Following the Financial Crisis of 2008, there has been increasing legislative anxiety about the management of the tax function of multinational enterprises (MNE).  The requirements of Sarbanes-Oxley (SOX) are well known by this time, as are the financial accounting consequences of uncertain tax positions.  The Internal Revenue Service (IRS) is also reviewing UTP Schedule data to the greatest extent possible.

Taxation is one of the principal costs of all MNEs, which makes it an attractive candidate for expense minimization.  Many of the famous scandals that gave rise to SOX originated in internal planning that produced dramatic book-tax differences.  One of the many purposes of SOX was to provide appropriate controls to police overly cozy relationships between the parties to the tax and financial reporting functions, internal and external.

In addition, the motivation for employees to blow the whistle on perceived abuses in tax departments was heightened by the expansion of Section 7623.  The Tax Relief and Health Care Act of 2006 made significant changes to the whistleblower program, including, in certain circumstances, paying nondiscretionary whistleblower awards and providing the Tax Court with jurisdiction to review determinations regarding those awards (Section 7623(b)(4)).  The purpose of the 2006 legislation was to provide incentives for persons with knowledge of significant tax noncompliance to come forward and assist the IRS.

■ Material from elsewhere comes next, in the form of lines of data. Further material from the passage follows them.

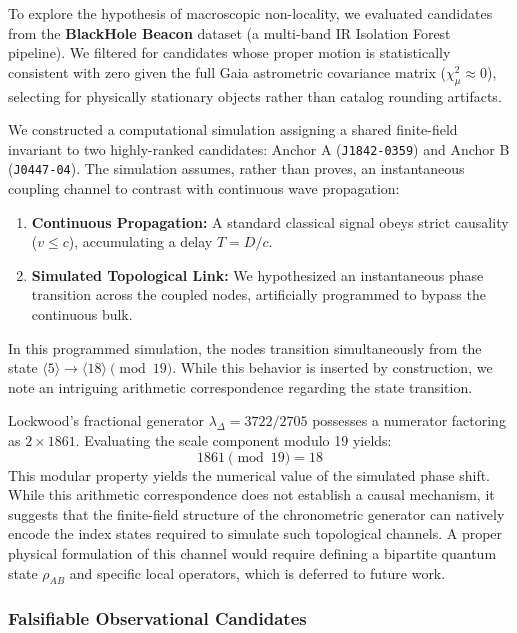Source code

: To explore the hypothesis of macroscopic non-locality, we evaluated candidates from the \textbf{BlackHole Beacon} dataset (a multi-band IR Isolation Forest pipeline). We filtered for candidates whose proper motion is statistically consistent with zero given the full Gaia astrometric covariance matrix ($\chi_\mu^2 \approx 0$), selecting for physically stationary objects rather than catalog rounding artifacts.

We constructed a computational simulation assigning a shared finite-field invariant to two highly-ranked candidates: Anchor A (\texttt{J1842-0359}) and Anchor B (\texttt{J0447-04}). The simulation assumes, rather than proves, an instantaneous coupling channel to contrast with continuous wave propagation:
\begin{enumerate}
    \item \textbf{Continuous Propagation:} A standard classical signal obeys strict causality ($v \leq c$), accumulating a delay $T = D/c$.
    \item \textbf{Simulated Topological Link:} We hypothesized an instantaneous phase transition across the coupled nodes, artificially programmed to bypass the continuous bulk.
\end{enumerate}

In this programmed simulation, the nodes transition simultaneously from the state $\langle 5 \rangle \to \langle 18 \rangle \pmod{19}$. While this behavior is inserted by construction, we note an intriguing arithmetic correspondence regarding the state transition. 

Lockwood's fractional generator $\lambda_\Delta = 3722/2705$ possesses a numerator factoring as $2 \times 1861$. Evaluating the scale component modulo 19 yields:
\begin{equation}
1861 \pmod{19} = 18
\end{equation}
This modular property yields the numerical value of the simulated phase shift. While this arithmetic correspondence does not establish a causal mechanism, it suggests that the finite-field structure of the chronometric generator can natively encode the index states required to simulate such topological channels. A proper physical formulation of this channel would require defining a bipartite quantum state $\rho_{AB}$ and specific local operators, which is deferred to future work.

\subsubsection{Falsifiable Observational Candidates}

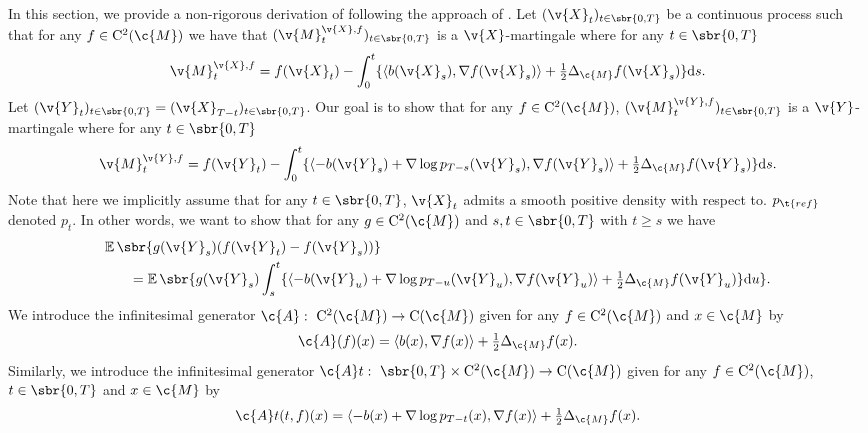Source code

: In this section, we provide a non-rigorous derivation of  following the approach of \textcite{haussmann1986time}.
Let \((\v{X}_t)_{t \in \sbr{0,T}}\) be a continuous process such that for any \(f \in \mathrm{C}^2(\c{M})\) we have that \((\v{M}_t^{\v{X}, f})_{t \in \sbr{0,T}}\) is a \(\v{X}\)-martingale where for any \(t \in \sbr{0,T}\) \begin{equation} \label{eq:martingale_forward} { \v{M}_t^{\v{X}, f} = f(\v{X}_t) - \int_0^t \{ \langle b(\v{X}_s), \nabla f(\v{X}_s) \rangle + \tfrac{1}{2} \Delta_\c{M} f(\v{X}_s) \} \mathrm{d} s .
	}
\end{equation}
Let \((\v{Y}_t)_{t \in \sbr{0,T}} = (\v{X}_{T-t})_{t \in \sbr{0,T}}\).
Our goal is to show that for any \(f \in \mathrm{C}^2(\c{M})\), \((\v{M}_t^{\v{Y}, f})_{t \in \sbr{0,T}}\) is a \(\v{Y}\)-martingale where for any \(t \in \sbr{0,T}\) \begin{equation} { \v{M}_t^{\v{Y}, f} = f(\v{Y}_t) - \int_0^t \{ \langle - b(\v{Y}_s) + \nabla \log p_{T-s}(\v{Y}_s), \nabla f(\v{Y}_s) \rangle + \tfrac{1}{2} \Delta_\c{M} f(\v{Y}_s) \} \mathrm{d} s .
	}
\end{equation}
Note that here we implicitly assume that for any \(t \in \sbr{0,T}\), \(\v{X}_t\) admits a smooth positive density with respect to.
\(p_{\t{ref}}\) denoted \(p_t\).
In other words, we want to show that for any \(g \in \mathrm{C}^2(\c{M})\) and \(s, t \in \sbr{0,T}\) with \(t \geq s\) we have \begin{align} \label{eq:time_reversal_manifold_haussman} & {\E\sbr{g(\v{Y}_s)(f(\v{Y}_t) - f(\v{Y}_s))}} \\  & \qquad {= \E\sbr{g(\v{Y}_s)\int_s^t \{ \langle - b(\v{Y}_u) + \nabla \log p_{T-u}(\v{Y}_u), \nabla f(\v{Y}_u) \rangle + \tfrac{1}{2} \Delta_\c{M} f(\v{Y}_u) \} \mathrm{d} u} .
                 }
\end{align}
We introduce the infinitesimal generator \(\c{A}: \ \mathrm{C}^2(\c{M}) \to \mathrm{C}(\c{M})\) given for any \(f \in \mathrm{C}^2(\c{M})\) and \(x \in \c{M}\) by \begin{equation} \c{A} (f)(x) = \langle b(x) , \nabla f(x) \rangle + \tfrac{1}{2} \Delta_\c{M} f(x) .
\end{equation}
Similarly, we introduce the infinitesimal generator \(\c{A}t: \ \sbr{0,T} \times \mathrm{C}^2(\c{M}) \to \mathrm{C}(\c{M})\) given for any \(f \in \mathrm{C}^2(\c{M})\), \(t \in \sbr{0,T}\) and \(x \in \c{M}\) by \begin{equation} \c{A}t (t, f)(x) = \langle -b(x) + \nabla \log p_{T-t}(x), \nabla f(x) \rangle + \tfrac{1}{2} \Delta_\c{M} f(x) .
\end{equation}
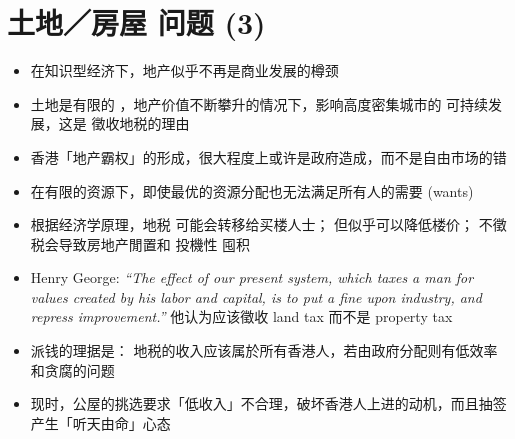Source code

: \section{土地／房屋 问题 (3)}
\begin{itemize}
	\item 在知识型经济下，地产似乎不再是商业发展的樽颈
	
	\item 土地是有限的 ，地产价值不断攀升的情况下，影响高度密集城市的 可持续发展，这是 徵收地税的理由
	
	\item 香港「地产霸权」的形成，很大程度上或许是政府造成，而不是自由市场的错

	\nocite{Ryan-Collins2017}
	\nocite{Farvacque-Vitkoviac1992}
	\nocite{Blomley2004}
	\nocite{Linklater2013}
	\nocite{Adams2015}
	\nocite{简德三2012}
	\nocite{Poon2011}
	\nocite{潘慧娴2010}
	\nocite{OSullivan2012}
	\nocite{Rithmire2015}
	\nocite{Squires2013}
	\nocite{Harvey1996}
	\nocite{Girling1997}
	\nocite{Balia2009}
	\nocite{Peteri2003}
	\nocite{陈云2011}
	\nocite{周其仁2018}
	\nocite{Field2008}
	\nocite{Posner2018}

	\item 在有限的资源下，即使最优的资源分配也无法满足所有人的需要 (wants)

	\item 根据经济学原理，地税 可能会转移给买楼人士； 但似乎可以降低楼价； 不徵税会导致房地产閒置和 投機性 囤积
	
	\item Henry George: \textrm{\textit{``The effect of our present system, which taxes a man for values created by his labor and capital, is to put a fine upon industry, and repress improvement.''}} 他认为应该徵收 land tax 而不是 property tax

	\item 派钱的理据是： 地税的收入应该属於所有香港人，若由政府分配则有低效率和贪腐的问题
	
	\item 现时，公屋的挑选要求「低收入」不合理，破坏香港人上进的动机，而且抽签 产生「听天由命」心态




\end{itemize}


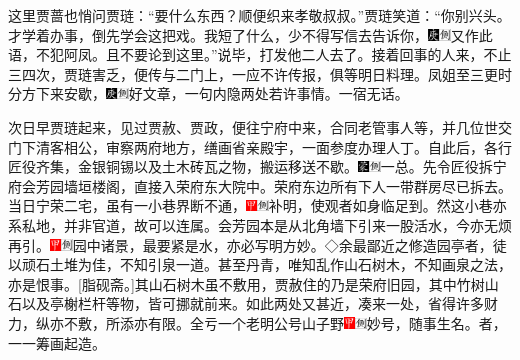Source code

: 这里贾蔷也悄问贾琏：``要什么东西？顺便织来孝敬叔叔。''贾琏笑道：``你别兴头。才学着办事，倒先学会这把戏。我短了什么，少不得写信去告诉你，{\includegraphics[width=3mm]{../Images/00004}\includegraphics[width=3mm]{../Images/00011}\footnotesize \kaishu 又作此语，不犯阿凤。}且不要论到这里。''说毕，打发他二人去了。接着回事的人来，不止三四次，贾琏害乏，便传与二门上，一应不许传报，俱等明日料理。凤姐至三更时分方下来安歇，{\includegraphics[width=3mm]{../Images/00004}\includegraphics[width=3mm]{../Images/00011}\footnotesize \kaishu 好文章，一句内隐两处若许事情。}一宿无话。

次日早贾琏起来，见过贾赦、贾政，便往宁府中来，合同老管事人等，并几位世交门下清客相公，审察两府地方，缮画省亲殿宇，一面参度办理人丁。自此后，各行匠役齐集，金银铜锡以及土木砖瓦之物，搬运移送不歇。{\includegraphics[width=3mm]{../Images/00006}\includegraphics[width=3mm]{../Images/00011}\footnotesize \kaishu 一总。}先令匠役拆宁府会芳园墙垣楼阁，直接入荣府东大院中。荣府东边所有下人一带群房尽已拆去。当日宁荣二宅，虽有一小巷界断不通，{\includegraphics[width=3mm]{../Images/00002}\includegraphics[width=3mm]{../Images/00011}\footnotesize \kaishu 补明，使观者如身临足到。}然这小巷亦系私地，并非官道，故可以连属。会芳园本是从北角墙下引来一股活水，今亦无烦再引。{\includegraphics[width=3mm]{../Images/00002}\includegraphics[width=3mm]{../Images/00011}\footnotesize \kaishu 园中诸景，最要紧是水，亦必写明方妙。◇余最鄙近之修造园亭者，徒以顽石土堆为佳，不知引泉一道。甚至丹青，唯知乱作山石树木，不知画泉之法，亦是恨事。{[}脂砚斋。{]}}其山石树木虽不敷用，贾赦住的乃是荣府旧园，其中竹树山石以及亭榭栏杆等物，皆可挪就前来。如此两处又甚近，凑来一处，省得许多财力，纵亦不敷，所添亦有限。全亏一个老明公号山子野{\includegraphics[width=3mm]{../Images/00002}\includegraphics[width=3mm]{../Images/00011}\footnotesize \kaishu 妙号，随事生名。}者，一一筹画起造。

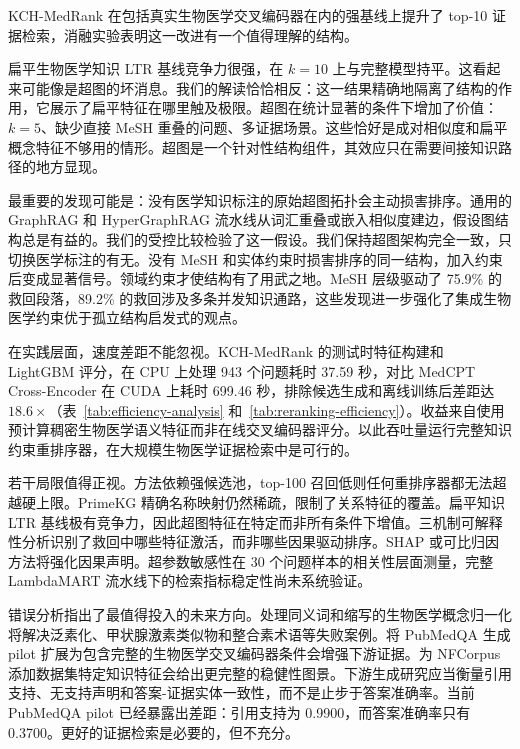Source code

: KCH-MedRank 在包括真实生物医学交叉编码器在内的强基线上提升了 top-10 证据检索，消融实验表明这一改进有一个值得理解的结构。

扁平生物医学知识 LTR 基线竞争力很强，在 $k{=}10$ 上与完整模型持平。这看起来可能像是超图的坏消息。我们的解读恰恰相反：这一结果精确地隔离了结构的作用，它展示了扁平特征在哪里触及极限。超图在统计显著的条件下增加了价值：$k{=}5$、缺少直接 MeSH 重叠的问题、多证据场景。这些恰好是成对相似度和扁平概念特征不够用的情形。超图是一个针对性结构组件，其效应只在需要间接知识路径的地方显现。

最重要的发现可能是：没有医学知识标注的原始超图拓扑会主动损害排序。通用的 GraphRAG 和 HyperGraphRAG 流水线从词汇重叠或嵌入相似度建边，假设图结构总是有益的。我们的受控比较检验了这一假设。我们保持超图架构完全一致，只切换医学标注的有无。没有 MeSH 和实体约束时损害排序的同一结构，加入约束后变成显著信号。领域约束才使结构有了用武之地。MeSH 层级驱动了 75.9\% 的救回段落，89.2\% 的救回涉及多条并发知识通路，这些发现进一步强化了集成生物医学约束优于孤立结构启发式的观点。

在实践层面，速度差距不能忽视。KCH-MedRank 的测试时特征构建和 LightGBM 评分，在 CPU 上处理 943 个问题耗时 37.59 秒，对比 MedCPT Cross-Encoder 在 CUDA 上耗时 699.46 秒，排除候选生成和离线训练后差距达 $18.6\times$（表~\ref{tab:efficiency-analysis} 和~\ref{tab:reranking-efficiency}）。收益来自使用预计算稠密生物医学语义特征而非在线交叉编码器评分。以此吞吐量运行完整知识约束重排序器，在大规模生物医学证据检索中是可行的。




若干局限值得正视。方法依赖强候选池，top-100 召回低则任何重排序器都无法超越硬上限。PrimeKG 精确名称映射仍然稀疏，限制了关系特征的覆盖。扁平知识 LTR 基线极有竞争力，因此超图特征在特定而非所有条件下增值。三机制可解释性分析识别了救回中哪些特征激活，而非哪些因果驱动排序。SHAP 或可比归因方法将强化因果声明。超参数敏感性在 30 个问题样本的相关性层面测量，完整 LambdaMART 流水线下的检索指标稳定性尚未系统验证。

错误分析指出了最值得投入的未来方向。处理同义词和缩写的生物医学概念归一化将解决泛素化、甲状腺激素类似物和整合素术语等失败案例。将 PubMedQA 生成 pilot 扩展为包含完整的生物医学交叉编码器条件会增强下游证据。为 NFCorpus 添加数据集特定知识特征会给出更完整的稳健性图景。下游生成研究应当衡量引用支持、无支持声明和答案-证据实体一致性，而不是止步于答案准确率。当前 PubMedQA pilot 已经暴露出差距：引用支持为 0.9900，而答案准确率只有 0.3700。更好的证据检索是必要的，但不充分。
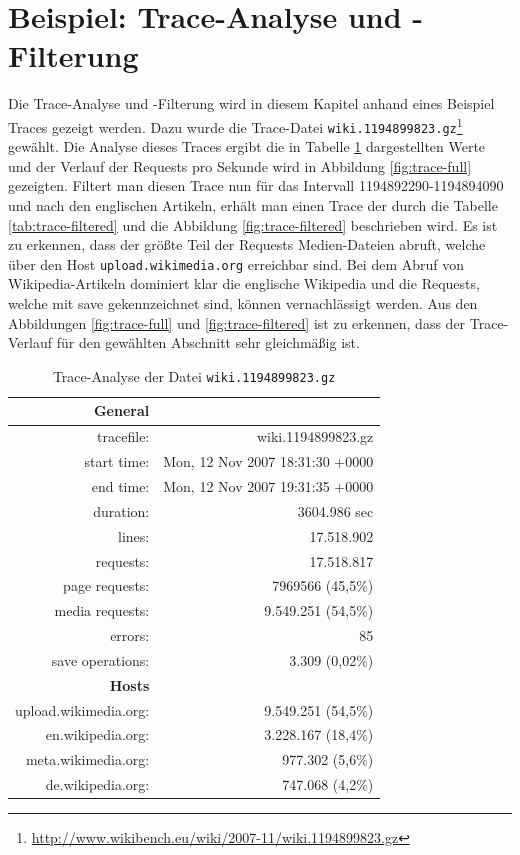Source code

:\section{Beispiel: Trace-Analyse und -Filterung}
\label{sec:beispiel}

Die Trace-Analyse und -Filterung wird in diesem Kapitel anhand eines Beispiel Traces gezeigt werden. Dazu wurde die Trace-Datei \texttt{wiki.1194899823.gz}\footnote{\url{http://www.wikibench.eu/wiki/2007-11/wiki.1194899823.gz}} gewählt. Die Analyse dieses Traces ergibt die in Tabelle \ref{tab:trace-full} dargestellten Werte und der Verlauf der Requests pro Sekunde wird in Abbildung \ref{fig:trace-full} gezeigten. Filtert man diesen Trace nun für das Intervall 1194892290-1194894090 und nach den englischen Artikeln, erhält man einen Trace der durch die Tabelle \ref{tab:trace-filtered} und die Abbildung \ref{fig:trace-filtered} beschrieben wird. Es ist zu erkennen, dass der größte Teil der Requests Medien-Dateien abruft, welche über den Host \texttt{upload.wikimedia.org} erreichbar sind. Bei dem Abruf von Wikipedia-Artikeln dominiert klar die englische Wikipedia und die Requests, welche mit \glqq{}save\grqq{} gekennzeichnet sind, können vernachlässigt werden. Aus den Abbildungen \ref{fig:trace-full} und \ref{fig:trace-filtered} ist zu erkennen, dass der Trace-Verlauf für den gewählten Abschnitt sehr gleichmäßig ist.

\begin{table}
  \centering
  \begin{tabular}{|rr|}\hline
    \textbf{General} & \\\hline
    tracefile: & wiki.1194899823.gz \\
    start time: & Mon, 12 Nov 2007 18:31:30 +0000 \\
    end time: & Mon, 12 Nov 2007 19:31:35 +0000 \\
    duration: & 3604.986 sec \\
    lines: & 17.518.902 \\
    requests: & 17.518.817 \\
    page requests: & 7969566 (45,5\%) \\
    media requests: & 9.549.251 (54,5\%) \\
    errors: & 85 \\
    save operations: & 3.309 (0,02\%)\\\hline\hline
    \textbf{Hosts} & \\\hline
    upload.wikimedia.org: & 9.549.251 (54,5\%) \\
    en.wikipedia.org:&  3.228.167 (18,4\%) \\
    meta.wikimedia.org: &  977.302 (5,6\%) \\
    de.wikipedia.org:  & 747.068 (4,2\%)\\\hline
  \end{tabular}
  \caption{Trace-Analyse der Datei \texttt{wiki.1194899823.gz}}
  \label{tab:trace-full}
\end{table}

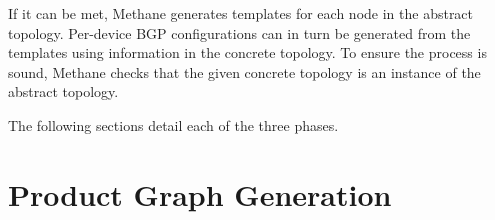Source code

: \documentclass[numbers, 10pt, preprint]{sigplanconf}
\newcommand{\sysname}{{\small \sf Methane}\xspace}
\begin{document}
If it can be met, \sysname generates templates for each node in the abstract topology.  Per-device BGP configurations can in turn be generated from the templates
using information in the concrete topology. To ensure the process is sound,
\sysname checks that the given concrete topology is an instance of the abstract topology.

The following sections detail each of the three phases.

%
%
%


%
%
%
%

\section{Product Graph Generation}
\label{sec:language}



\end{document}
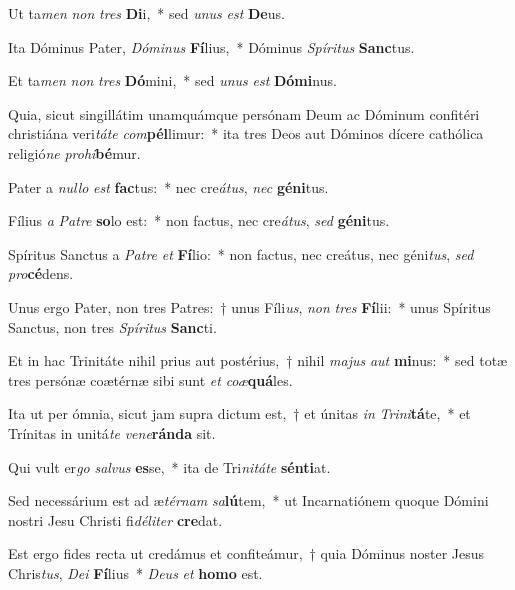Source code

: \item Ut ta\textit{men} \textit{non} \textit{tres} \textbf{Di}i,~* sed \textit{u}\textit{nus} \textit{est} \textbf{De}us.
\item Ita Dóminus Pater, \textit{Dó}\textit{mi}\textit{nus} \textbf{Fí}lius,~* Dóminus \textit{Spí}\textit{ri}\textit{tus} \textbf{Sanc}tus.
\item Et ta\textit{men} \textit{non} \textit{tres} \textbf{Dó}mini,~* sed \textit{u}\textit{nus} \textit{est} \textbf{Dó}\textbf{mi}nus.
\item Quia, sicut singillátim unamquámque persónam Deum ac Dóminum confitéri christiána veri\textit{tá}\textit{te} \textit{com}\textbf{pél}limur:~* ita tres Deos aut Dóminos dícere cathólica religió\textit{ne} \textit{pro}\textit{hi}\textbf{bé}mur.
\item Pater a \textit{nul}\textit{lo} \textit{est} \textbf{fac}tus:~* nec cre\textit{á}\textit{tus}, \textit{nec} \textbf{gé}\textbf{ni}tus.
\item Fílius \textit{a} \textit{Pa}\textit{tre} \textbf{so}lo est:~* non factus, nec cre\textit{á}\textit{tus}, \textit{sed} \textbf{gé}\textbf{ni}tus.
\item Spíritus Sanctus a \textit{Pa}\textit{tre} \textit{et} \textbf{Fí}lio:~* non factus, nec creátus, nec géni\textit{tus}, \textit{sed} \textit{pro}\textbf{cé}dens.
\item Unus ergo Pater, non tres Patres:~† unus Fíli\textit{us}, \textit{non} \textit{tres} \textbf{Fí}lii:~* unus Spíritus Sanctus, non tres \textit{Spí}\textit{ri}\textit{tus} \textbf{Sanc}ti.
\item Et in hac Trinitáte nihil prius aut postérius,~† nihil \textit{ma}\textit{jus} \textit{aut} \textbf{mi}nus:~* sed totæ tres persónæ coætérnæ sibi sunt \textit{et} \textit{co}\textit{æ}\textbf{quá}les.
\item Ita ut per ómnia, sicut jam supra dictum est,~† et únitas \textit{in} \textit{Tri}\textit{ni}\textbf{tá}te,~* et Trínitas in unitá\textit{te} \textit{ve}\textit{ne}\textbf{rán}\textbf{da} sit.
\item Qui vult er\textit{go} \textit{sal}\textit{vus} \textbf{es}se,~* ita de Tri\textit{ni}\textit{tá}\textit{te} \textbf{sén}\textbf{ti}at.
\item Sed necessárium est ad æ\textit{tér}\textit{nam} \textit{sa}\textbf{lú}tem,~* ut Incarnatiónem quoque Dómini nostri Jesu Christi fi\textit{dé}\textit{li}\textit{ter} \textbf{cre}dat.
\item Est ergo fides recta ut credámus et confiteámur,~† quia Dóminus noster Jesus Chris\textit{tus}, \textit{De}\textit{i} \textbf{Fí}lius~* \textit{De}\textit{us} \textit{et} \textbf{ho}\textbf{mo} est.
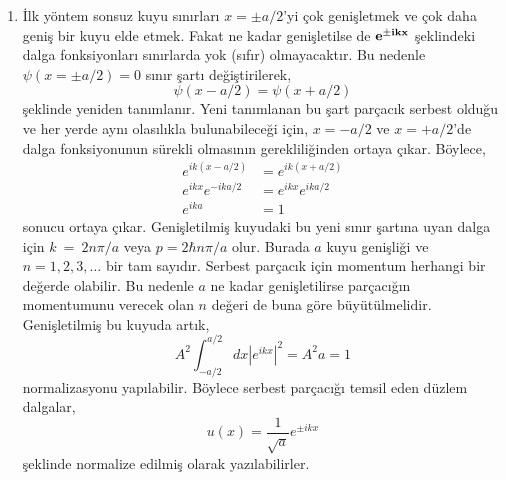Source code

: \documentclass[a4paper,12pt, twoside]{article}
\begin{document}
\begin{enumerate}
	\item İlk yöntem sonsuz kuyu sınırları $x=\pm a/2$'yi çok genişletmek ve çok daha geniş bir kuyu elde etmek. Fakat ne kadar genişletilse de $\bf e ^ { \pm i k x }$ şeklindeki dalga fonksiyonları sınırlarda yok (sıfır) olmayacaktır. Bu nedenle $\psi (x=\pm a / 2 ) = 0$ sınır şartı değiştirilerek,
	\begin{equation}
	\psi ( x-a/2) = \psi ( x + a/2 )
	\end{equation}
	şeklinde yeniden tanımlanır. Yeni tanımlanan bu şart parçacık serbest olduğu ve her yerde aynı olasılıkla bulunabileceği için, $x=-a/2$ ve $x=+a/2$'de  dalga fonksiyonunun sürekli olmasının gerekliliğinden ortaya çıkar. Böylece,
	\begin{align*}
	e ^ { i k (x-a/2) } &= e ^ { i k (x+a/2) }\\
	e ^ { i k x}	e ^ { -i k a/2}  &= e ^ { i k x } 	e ^ { i k a/2} \\
	e ^ { i k a} &= 1
	\end{align*}
	sonucu ortaya çıkar. Genişletilmiş kuyudaki bu yeni sınır şartına uyan dalga için $k~=~2 n \pi / a$ veya $p = 2 \hbar n \pi / a$ olur. Burada $a$ kuyu genişliği ve $n=1,2,3, \ldots$ bir tam sayıdır. Serbest parçacık için momentum herhangi bir değerde olabilir. Bu nedenle $a$ ne kadar genişletilirse parçacığın momentumunu verecek olan $n$ değeri de buna göre büyütülmelidir. Genişletilmiş bu kuyuda artık,
	\begin{equation}
	A ^ { 2 } \int _ { -a/2 } ^ { a/2 } d x \left| e ^ { i k x } \right| ^ { 2 } = A ^ { 2 } a = 1
	\end{equation}
	normalizasyonu yapılabilir. Böylece serbest parçacığı temsil eden düzlem dalgalar,
	\begin{equation}
	u(x) = \frac{1}{\sqrt{a}} e ^ { \pm i k x }
	\end{equation}
	şeklinde normalize edilmiş olarak yazılabilirler.
	

\end{enumerate}
\end{document}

The legislation also required the establishment of a Whistleblower Office within the IRS, which administers the award program.  Section 7623(b) generally requires the IRS to pay awards on amounts in dispute over $2 million if information provided by an individual results in the collection of tax, penalties, interest and other amounts.  If the thresholds are met, and the whistleblower provides information that substantially contributes to a collection of tax, penalties and interest, the whistleblower must receive an award of at least 15 percent but not more than 30 percent of the collected proceeds resulting from administrative or judicial actions (including related actions) or from any settlement in response to an administrative or judicial action.  There have been prominent recent instances of whistleblowers making claims relating to corporate planning strategies that are believed by the whistleblower to be inappropriate.

As the pressure on corporate tax departments expands to produce competitive effective tax rates, the need for fundamental U.S. international tax reform accelerates and the IRS continues to expand its international enforcement programs, it is prudent for the Board Audit Committee to include tax risk in the laundry list of financial risks that need to be policed.  In the event that committee members are anxious about specific issues, it would be appropriate for the Board Audit Committee to undertake its own examination of the situation.  When such examinations are undertaken, interesting issues can arise related to attorney–client privilege, as well as issues related to dealings with the financial auditor and the IRS, especially if the nature of the claims become public.

Among its responsibilities, the Board Audit Committee should include the broad range of tax matters on its agenda, including effective tax rate, uncertain tax positions, and defense of the rate and related planning strategies.